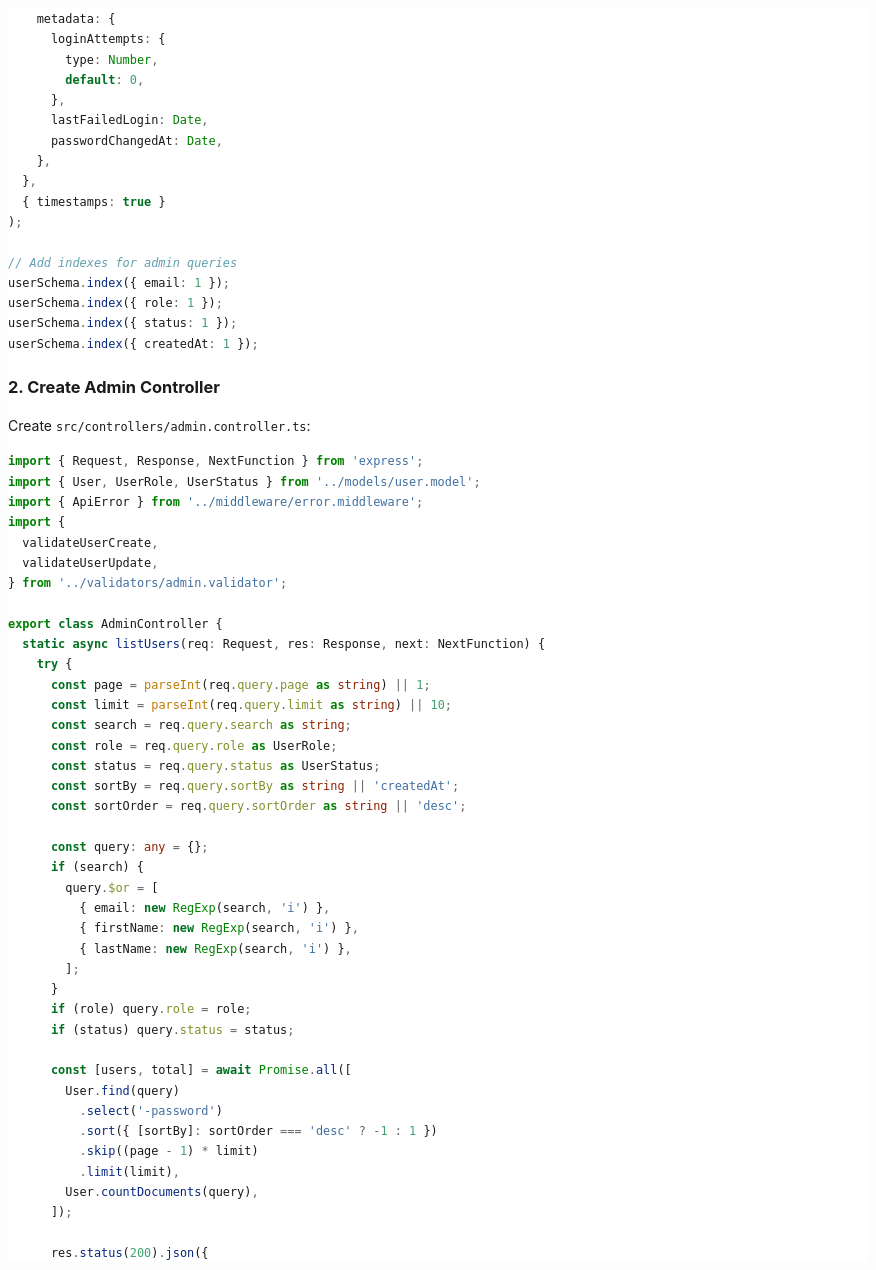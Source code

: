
 ```typescript
    metadata: {
      loginAttempts: {
        type: Number,
        default: 0,
      },
      lastFailedLogin: Date,
      passwordChangedAt: Date,
    },
  },
  { timestamps: true }
);

// Add indexes for admin queries
userSchema.index({ email: 1 });
userSchema.index({ role: 1 });
userSchema.index({ status: 1 });
userSchema.index({ createdAt: 1 });
```

### 2. Create Admin Controller

Create `src/controllers/admin.controller.ts`:
```typescript
import { Request, Response, NextFunction } from 'express';
import { User, UserRole, UserStatus } from '../models/user.model';
import { ApiError } from '../middleware/error.middleware';
import {
  validateUserCreate,
  validateUserUpdate,
} from '../validators/admin.validator';

export class AdminController {
  static async listUsers(req: Request, res: Response, next: NextFunction) {
    try {
      const page = parseInt(req.query.page as string) || 1;
      const limit = parseInt(req.query.limit as string) || 10;
      const search = req.query.search as string;
      const role = req.query.role as UserRole;
      const status = req.query.status as UserStatus;
      const sortBy = req.query.sortBy as string || 'createdAt';
      const sortOrder = req.query.sortOrder as string || 'desc';

      const query: any = {};
      if (search) {
        query.$or = [
          { email: new RegExp(search, 'i') },
          { firstName: new RegExp(search, 'i') },
          { lastName: new RegExp(search, 'i') },
        ];
      }
      if (role) query.role = role;
      if (status) query.status = status;

      const [users, total] = await Promise.all([
        User.find(query)
          .select('-password')
          .sort({ [sortBy]: sortOrder === 'desc' ? -1 : 1 })
          .skip((page - 1) * limit)
          .limit(limit),
        User.countDocuments(query),
      ]);

      res.status(200).json({
```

-- -- --

PROBLEM DESCRIPTION: Copy out every line of the material above that contains the string "NextFunction".

ANSWER TO THIS EXERCISE:
import { Request, Response, NextFunction } from 'express';
  static async listUsers(req: Request, res: Response, next: NextFunction) {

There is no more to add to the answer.